(Plain-text document sources)
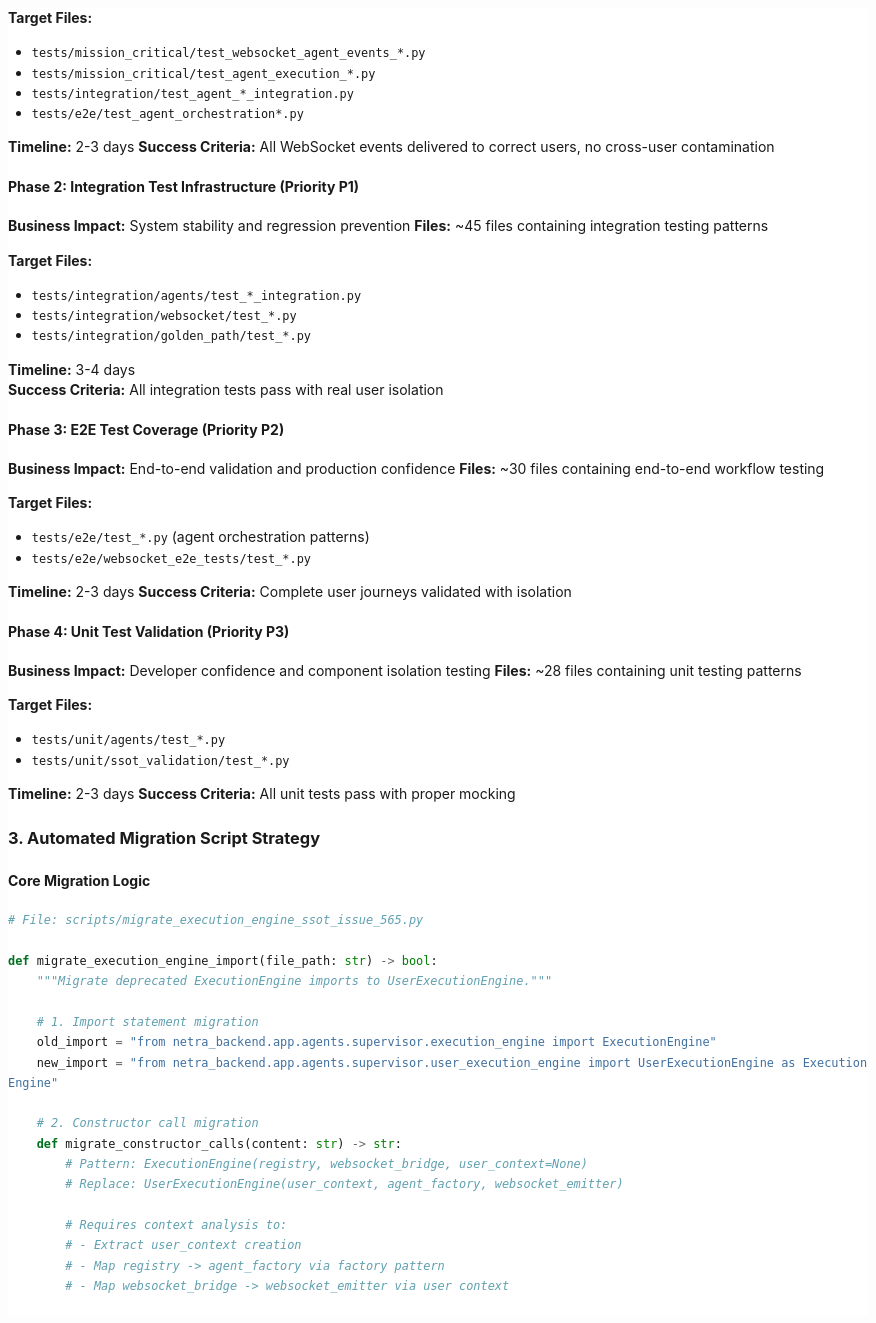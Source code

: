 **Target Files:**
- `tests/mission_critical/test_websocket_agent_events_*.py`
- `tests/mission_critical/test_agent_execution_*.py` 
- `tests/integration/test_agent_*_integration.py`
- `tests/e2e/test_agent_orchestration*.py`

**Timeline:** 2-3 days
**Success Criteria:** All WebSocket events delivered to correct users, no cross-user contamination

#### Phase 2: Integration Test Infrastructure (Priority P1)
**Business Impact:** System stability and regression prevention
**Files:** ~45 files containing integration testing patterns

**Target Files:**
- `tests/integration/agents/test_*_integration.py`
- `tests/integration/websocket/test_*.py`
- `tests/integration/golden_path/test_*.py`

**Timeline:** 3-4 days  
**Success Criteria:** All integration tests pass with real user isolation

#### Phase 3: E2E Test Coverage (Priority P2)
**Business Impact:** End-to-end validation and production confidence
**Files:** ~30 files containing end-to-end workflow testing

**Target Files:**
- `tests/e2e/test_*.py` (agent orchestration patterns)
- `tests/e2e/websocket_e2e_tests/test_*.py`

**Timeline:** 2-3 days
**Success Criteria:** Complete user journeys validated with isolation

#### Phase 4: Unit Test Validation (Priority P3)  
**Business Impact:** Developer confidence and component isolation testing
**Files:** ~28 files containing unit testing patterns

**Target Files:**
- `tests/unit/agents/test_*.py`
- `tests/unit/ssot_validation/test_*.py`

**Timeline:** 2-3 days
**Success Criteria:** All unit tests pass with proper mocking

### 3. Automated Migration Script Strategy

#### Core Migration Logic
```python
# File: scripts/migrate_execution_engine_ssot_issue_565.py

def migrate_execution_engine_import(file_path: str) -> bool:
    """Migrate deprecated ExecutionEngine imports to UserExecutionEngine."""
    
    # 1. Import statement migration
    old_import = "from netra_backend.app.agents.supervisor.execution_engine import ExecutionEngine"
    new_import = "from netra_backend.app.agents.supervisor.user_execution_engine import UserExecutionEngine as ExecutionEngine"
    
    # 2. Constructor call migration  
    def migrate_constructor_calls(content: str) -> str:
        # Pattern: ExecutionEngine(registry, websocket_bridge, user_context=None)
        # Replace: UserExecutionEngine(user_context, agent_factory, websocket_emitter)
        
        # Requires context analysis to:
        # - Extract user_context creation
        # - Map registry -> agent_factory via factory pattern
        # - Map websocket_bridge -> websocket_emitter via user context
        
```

▶ [TASK DIRECTIONS]
Take every line above that includes "Impact" and list it.

▶ [RESPONSE AREA]
**Business Impact:** System stability and regression prevention
**Business Impact:** End-to-end validation and production confidence
**Business Impact:** Developer confidence and component isolation testing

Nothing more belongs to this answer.